ACTION ITEM: Required from the data below: the exact lines starting at the line containing "## Step 2: Database Schema" and ending at the line containing "- **数值：** 18px粗体（统计数据）", with both ends kept and all pictures dropped.
*****
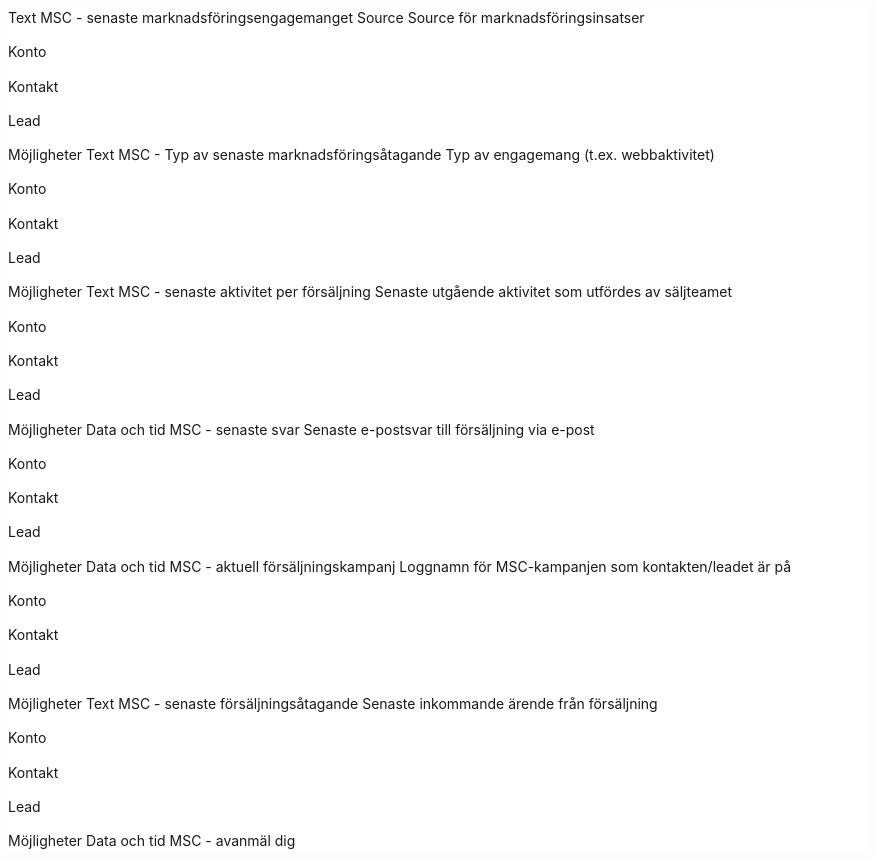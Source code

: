   <td>Text</td>
 </tr>
 <tr>
  <td>MSC - senaste marknadsföringsengagemanget Source</td>
  <td>Source för marknadsföringsinsatser</td>
  <td>
  <p>Konto
  <p>Kontakt
  <p>Lead
  <p>Möjligheter</td>
  <td>Text</td>
 </tr>
 <tr>
  <td>MSC - Typ av senaste marknadsföringsåtagande</td>
  <td>Typ av engagemang (t.ex. webbaktivitet)</td>
  <td>
  <p>Konto
  <p>Kontakt
  <p>Lead
  <p>Möjligheter</td>
  <td>Text</td>
 </tr>
 <tr>
  <td>MSC - senaste aktivitet per försäljning</td>
  <td>Senaste utgående aktivitet som utfördes av säljteamet</td>
  <td>
  <p>Konto
  <p>Kontakt
  <p>Lead
  <p>Möjligheter</td>
  <td>Data och tid</td>
 </tr>
 <tr>
  <td>MSC - senaste svar</td>
  <td>Senaste e-postsvar till försäljning via e-post</td>
  <td>
  <p>Konto
  <p>Kontakt
  <p>Lead
  <p>Möjligheter</td>
  <td>Data och tid</td>
 </tr>
 <tr>
  <td>MSC - aktuell försäljningskampanj</td>
  <td>Loggnamn för MSC-kampanjen som kontakten/leadet är på</td>
  <td>
  <p>Konto
  <p>Kontakt
  <p>Lead
  <p>Möjligheter</td>
  <td>Text</td>
 </tr>
 <tr>
  <td>MSC - senaste försäljningsåtagande</td>
  <td>Senaste inkommande ärende från försäljning</td>
  <td>
  <p>Konto
  <p>Kontakt
  <p>Lead
  <p>Möjligheter</td>
  <td>Data och tid</td>
 </tr>
 <tr>
  <td>MSC - avanmäl dig</td>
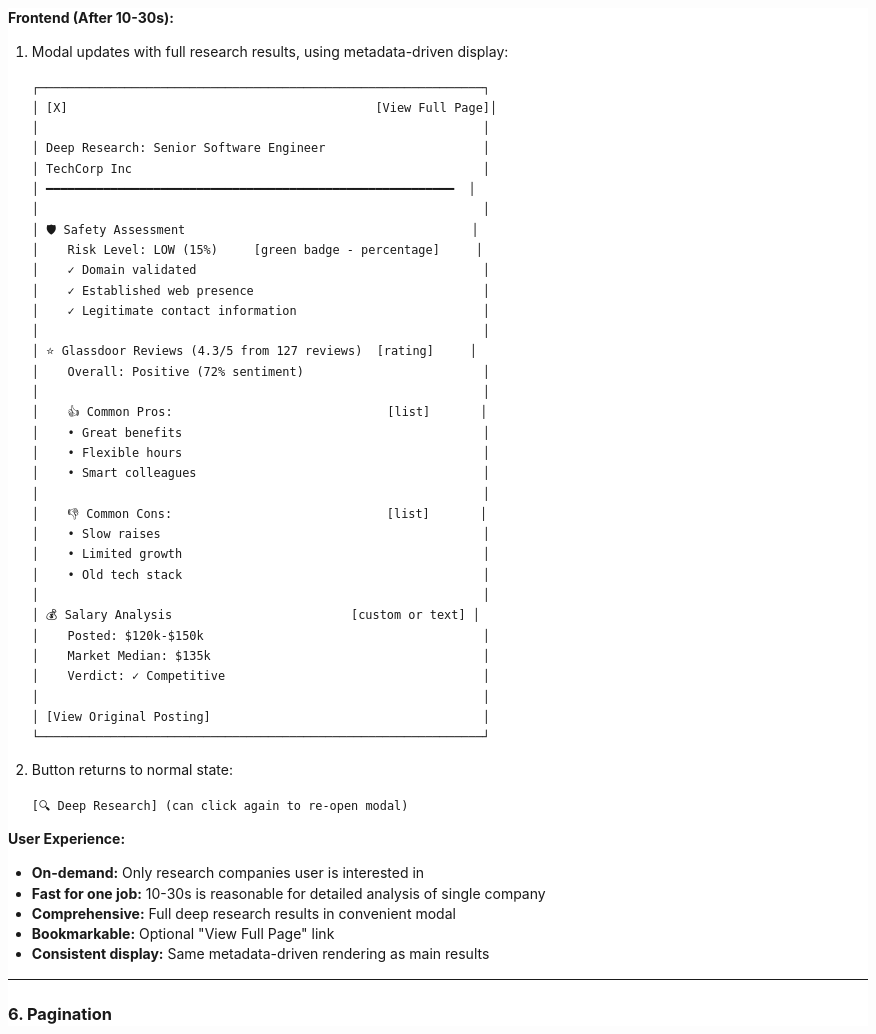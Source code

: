 **Frontend (After 10-30s):**
1. Modal updates with full research results, using metadata-driven display:
   ```
   ┌──────────────────────────────────────────────────────────────┐
   │ [X]                                           [View Full Page]│
   │                                                              │
   │ Deep Research: Senior Software Engineer                      │
   │ TechCorp Inc                                                 │
   │ ━━━━━━━━━━━━━━━━━━━━━━━━━━━━━━━━━━━━━━━━━━━━━━━━━━━━━━━━━  │
   │                                                              │
   │ 🛡️ Safety Assessment                                        │
   │    Risk Level: LOW (15%)     [green badge - percentage]     │
   │    ✓ Domain validated                                        │
   │    ✓ Established web presence                                │
   │    ✓ Legitimate contact information                          │
   │                                                              │
   │ ⭐ Glassdoor Reviews (4.3/5 from 127 reviews)  [rating]     │
   │    Overall: Positive (72% sentiment)                         │
   │                                                              │
   │    👍 Common Pros:                              [list]       │
   │    • Great benefits                                          │
   │    • Flexible hours                                          │
   │    • Smart colleagues                                        │
   │                                                              │
   │    👎 Common Cons:                              [list]       │
   │    • Slow raises                                             │
   │    • Limited growth                                          │
   │    • Old tech stack                                          │
   │                                                              │
   │ 💰 Salary Analysis                         [custom or text] │
   │    Posted: $120k-$150k                                       │
   │    Market Median: $135k                                      │
   │    Verdict: ✓ Competitive                                    │
   │                                                              │
   │ [View Original Posting]                                      │
   └──────────────────────────────────────────────────────────────┘
   ```
2. Button returns to normal state:
   ```
   [🔍 Deep Research] (can click again to re-open modal)
   ```

**User Experience:**
- **On-demand:** Only research companies user is interested in
- **Fast for one job:** 10-30s is reasonable for detailed analysis of single company
- **Comprehensive:** Full deep research results in convenient modal
- **Bookmarkable:** Optional "View Full Page" link
- **Consistent display:** Same metadata-driven rendering as main results

---

### 6. Pagination
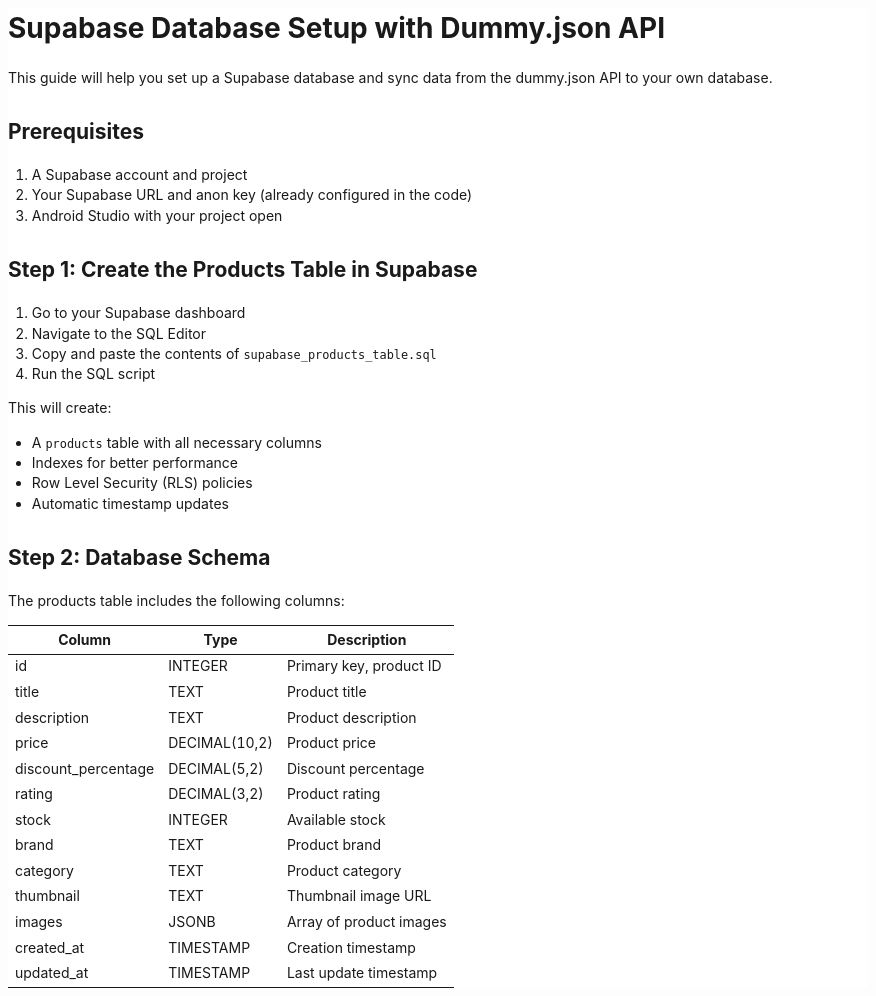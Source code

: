 # Supabase Database Setup with Dummy.json API

This guide will help you set up a Supabase database and sync data from the dummy.json API to your own database.

## Prerequisites

1. A Supabase account and project
2. Your Supabase URL and anon key (already configured in the code)
3. Android Studio with your project open

## Step 1: Create the Products Table in Supabase

1. Go to your Supabase dashboard
2. Navigate to the SQL Editor
3. Copy and paste the contents of `supabase_products_table.sql`
4. Run the SQL script

This will create:
- A `products` table with all necessary columns
- Indexes for better performance
- Row Level Security (RLS) policies
- Automatic timestamp updates

## Step 2: Database Schema

The products table includes the following columns:

| Column | Type | Description |
|--------|------|-------------|
| id | INTEGER | Primary key, product ID |
| title | TEXT | Product title |
| description | TEXT | Product description |
| price | DECIMAL(10,2) | Product price |
| discount_percentage | DECIMAL(5,2) | Discount percentage |
| rating | DECIMAL(3,2) | Product rating |
| stock | INTEGER | Available stock |
| brand | TEXT | Product brand |
| category | TEXT | Product category |
| thumbnail | TEXT | Thumbnail image URL |
| images | JSONB | Array of product images |
| created_at | TIMESTAMP | Creation timestamp |
| updated_at | TIMESTAMP | Last update timestamp |
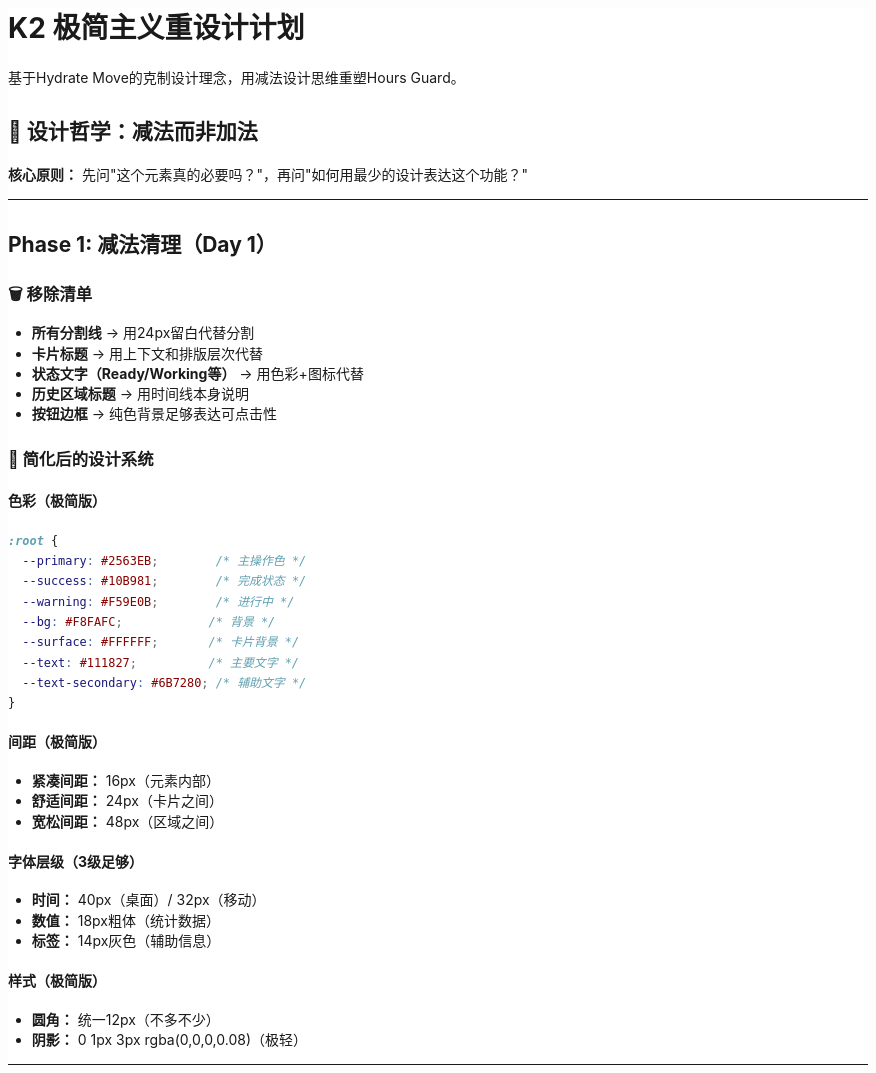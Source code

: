 # K2 极简主义重设计计划

基于Hydrate Move的克制设计理念，用减法设计思维重塑Hours Guard。

## 🎯 设计哲学：减法而非加法

**核心原则：** 先问"这个元素真的必要吗？"，再问"如何用最少的设计表达这个功能？"

---

## Phase 1: 减法清理（Day 1）

### 🗑️ 移除清单
- **所有分割线** → 用24px留白代替分割
- **卡片标题** → 用上下文和排版层次代替
- **状态文字（Ready/Working等）** → 用色彩+图标代替
- **历史区域标题** → 用时间线本身说明
- **按钮边框** → 纯色背景足够表达可点击性

### 📏 简化后的设计系统

#### 色彩（极简版）
```css
:root {
  --primary: #2563EB;        /* 主操作色 */
  --success: #10B981;        /* 完成状态 */
  --warning: #F59E0B;        /* 进行中 */
  --bg: #F8FAFC;            /* 背景 */
  --surface: #FFFFFF;       /* 卡片背景 */
  --text: #111827;          /* 主要文字 */
  --text-secondary: #6B7280; /* 辅助文字 */
}
```

#### 间距（极简版）
- **紧凑间距：** 16px（元素内部）
- **舒适间距：** 24px（卡片之间）
- **宽松间距：** 48px（区域之间）

#### 字体层级（3级足够）
- **时间：** 40px（桌面）/ 32px（移动）
- **数值：** 18px粗体（统计数据）
- **标签：** 14px灰色（辅助信息）

#### 样式（极简版）
- **圆角：** 统一12px（不多不少）
- **阴影：** 0 1px 3px rgba(0,0,0,0.08)（极轻）

---
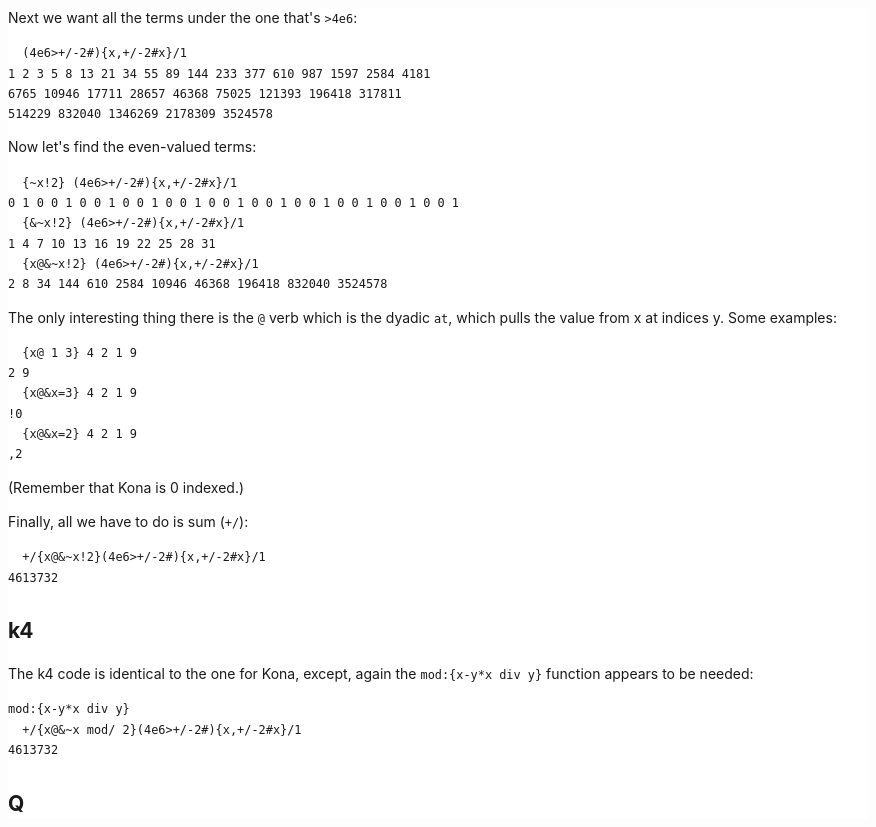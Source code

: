 Next we want all the terms under the one that's `>4e6`:

```{}
  (4e6>+/-2#){x,+/-2#x}/1
1 2 3 5 8 13 21 34 55 89 144 233 377 610 987 1597 2584 4181 
6765 10946 17711 28657 46368 75025 121393 196418 317811 
514229 832040 1346269 2178309 3524578
```

Now let's find the even-valued terms:

```{}
  {~x!2} (4e6>+/-2#){x,+/-2#x}/1
0 1 0 0 1 0 0 1 0 0 1 0 0 1 0 0 1 0 0 1 0 0 1 0 0 1 0 0 1 0 0 1
  {&~x!2} (4e6>+/-2#){x,+/-2#x}/1
1 4 7 10 13 16 19 22 25 28 31
  {x@&~x!2} (4e6>+/-2#){x,+/-2#x}/1
2 8 34 144 610 2584 10946 46368 196418 832040 3524578
```

The only interesting thing there is the `@` verb which is the dyadic `at`, which pulls the value from x at indices y. Some examples:

```{}
  {x@ 1 3} 4 2 1 9
2 9
  {x@&x=3} 4 2 1 9
!0
  {x@&x=2} 4 2 1 9
,2
```

(Remember that Kona is 0 indexed.)

Finally, all we have to do is sum (`+/`):

```{}
  +/{x@&~x!2}(4e6>+/-2#){x,+/-2#x}/1
4613732
```





## k4

The k4 code is identical to the one for Kona, except, again the `mod:{x-y*x div y}` function appears to be needed:

```{}
mod:{x-y*x div y}
  +/{x@&~x mod/ 2}(4e6>+/-2#){x,+/-2#x}/1
4613732
```




## Q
*****
EXPECTED ANSWER:
## Step 2: Database Schema

The products table includes the following columns:

| Column | Type | Description |
|--------|------|-------------|
| id | INTEGER | Primary key, product ID |
| title | TEXT | Product title |
| description | TEXT | Product description |
| price | DECIMAL(10,2) | Product price |
| discount_percentage | DECIMAL(5,2) | Discount percentage |
| rating | DECIMAL(3,2) | Product rating |
| stock | INTEGER | Available stock |
| brand | TEXT | Product brand |
| category | TEXT | Product category |
| thumbnail | TEXT | Thumbnail image URL |
| images | JSONB | Array of product images |
| created_at | TIMESTAMP | Creation timestamp |
| updated_at | TIMESTAMP | Last update timestamp |
Source code

: # K2 极简主义重设计计划

基于Hydrate Move的克制设计理念，用减法设计思维重塑Hours Guard。

## 🎯 设计哲学：减法而非加法

**核心原则：** 先问"这个元素真的必要吗？"，再问"如何用最少的设计表达这个功能？"

---

## Phase 1: 减法清理（Day 1）

### 🗑️ 移除清单
- **所有分割线** → 用24px留白代替分割
- **卡片标题** → 用上下文和排版层次代替
- **状态文字（Ready/Working等）** → 用色彩+图标代替
- **历史区域标题** → 用时间线本身说明
- **按钮边框** → 纯色背景足够表达可点击性

### 📏 简化后的设计系统

#### 色彩（极简版）
```css
:root {
  --primary: #2563EB;        /* 主操作色 */
  --success: #10B981;        /* 完成状态 */
  --warning: #F59E0B;        /* 进行中 */
  --bg: #F8FAFC;            /* 背景 */
  --surface: #FFFFFF;       /* 卡片背景 */
  --text: #111827;          /* 主要文字 */
  --text-secondary: #6B7280; /* 辅助文字 */
}
```

#### 间距（极简版）
- **紧凑间距：** 16px（元素内部）
- **舒适间距：** 24px（卡片之间）
- **宽松间距：** 48px（区域之间）

#### 字体层级（3级足够）
- **时间：** 40px（桌面）/ 32px（移动）
- **数值：** 18px粗体（统计数据）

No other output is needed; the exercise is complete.